# [PROBLEM STATEMENT]
Produce a copy of every line in the records that holds the string "swaggerhub".

╭─ MATERIAL FOR THIS EXERCISE

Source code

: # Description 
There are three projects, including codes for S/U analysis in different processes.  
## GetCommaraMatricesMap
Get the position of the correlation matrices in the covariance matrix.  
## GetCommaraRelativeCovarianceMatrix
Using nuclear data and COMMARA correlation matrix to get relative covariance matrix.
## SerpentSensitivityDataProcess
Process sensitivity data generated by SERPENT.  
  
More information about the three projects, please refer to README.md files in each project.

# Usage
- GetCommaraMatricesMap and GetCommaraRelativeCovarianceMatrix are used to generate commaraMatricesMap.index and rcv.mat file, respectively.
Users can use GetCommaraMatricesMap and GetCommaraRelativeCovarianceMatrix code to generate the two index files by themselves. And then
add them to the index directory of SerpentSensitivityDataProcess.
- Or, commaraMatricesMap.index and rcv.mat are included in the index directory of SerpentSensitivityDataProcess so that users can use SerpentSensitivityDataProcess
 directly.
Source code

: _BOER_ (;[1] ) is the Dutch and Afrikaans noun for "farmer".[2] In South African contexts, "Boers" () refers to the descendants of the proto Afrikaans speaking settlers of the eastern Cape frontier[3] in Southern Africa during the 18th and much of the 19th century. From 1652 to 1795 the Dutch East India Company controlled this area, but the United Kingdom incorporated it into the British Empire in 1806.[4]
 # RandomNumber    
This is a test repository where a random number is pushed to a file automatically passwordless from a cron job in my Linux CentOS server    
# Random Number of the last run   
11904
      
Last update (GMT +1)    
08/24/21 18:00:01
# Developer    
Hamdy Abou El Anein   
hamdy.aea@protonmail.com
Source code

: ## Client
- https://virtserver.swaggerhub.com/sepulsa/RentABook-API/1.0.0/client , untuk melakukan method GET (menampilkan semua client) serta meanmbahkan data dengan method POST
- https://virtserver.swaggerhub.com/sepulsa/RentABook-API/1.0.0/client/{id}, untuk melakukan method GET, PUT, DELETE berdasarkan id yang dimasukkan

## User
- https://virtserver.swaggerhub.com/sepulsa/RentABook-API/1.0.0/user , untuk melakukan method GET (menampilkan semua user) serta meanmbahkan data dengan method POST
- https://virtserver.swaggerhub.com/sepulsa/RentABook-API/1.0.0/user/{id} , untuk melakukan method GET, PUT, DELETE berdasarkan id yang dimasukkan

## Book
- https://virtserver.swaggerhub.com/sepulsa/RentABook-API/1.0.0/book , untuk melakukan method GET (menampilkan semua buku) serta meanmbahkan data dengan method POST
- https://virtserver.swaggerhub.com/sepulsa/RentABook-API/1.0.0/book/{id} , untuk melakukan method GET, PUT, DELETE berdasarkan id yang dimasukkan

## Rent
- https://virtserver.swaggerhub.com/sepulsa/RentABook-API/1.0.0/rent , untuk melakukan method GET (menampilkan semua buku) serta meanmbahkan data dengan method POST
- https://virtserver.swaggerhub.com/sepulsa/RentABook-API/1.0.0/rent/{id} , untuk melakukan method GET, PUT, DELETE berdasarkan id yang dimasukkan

╰─

# [EXERCISE ANSWER]
- https://virtserver.swaggerhub.com/sepulsa/RentABook-API/1.0.0/client , untuk melakukan method GET (menampilkan semua client) serta meanmbahkan data dengan method POST
- https://virtserver.swaggerhub.com/sepulsa/RentABook-API/1.0.0/client/{id}, untuk melakukan method GET, PUT, DELETE berdasarkan id yang dimasukkan
- https://virtserver.swaggerhub.com/sepulsa/RentABook-API/1.0.0/user , untuk melakukan method GET (menampilkan semua user) serta meanmbahkan data dengan method POST
- https://virtserver.swaggerhub.com/sepulsa/RentABook-API/1.0.0/user/{id} , untuk melakukan method GET, PUT, DELETE berdasarkan id yang dimasukkan
- https://virtserver.swaggerhub.com/sepulsa/RentABook-API/1.0.0/book , untuk melakukan method GET (menampilkan semua buku) serta meanmbahkan data dengan method POST
- https://virtserver.swaggerhub.com/sepulsa/RentABook-API/1.0.0/book/{id} , untuk melakukan method GET, PUT, DELETE berdasarkan id yang dimasukkan
- https://virtserver.swaggerhub.com/sepulsa/RentABook-API/1.0.0/rent , untuk melakukan method GET (menampilkan semua buku) serta meanmbahkan data dengan method POST
- https://virtserver.swaggerhub.com/sepulsa/RentABook-API/1.0.0/rent/{id} , untuk melakukan method GET, PUT, DELETE berdasarkan id yang dimasukkan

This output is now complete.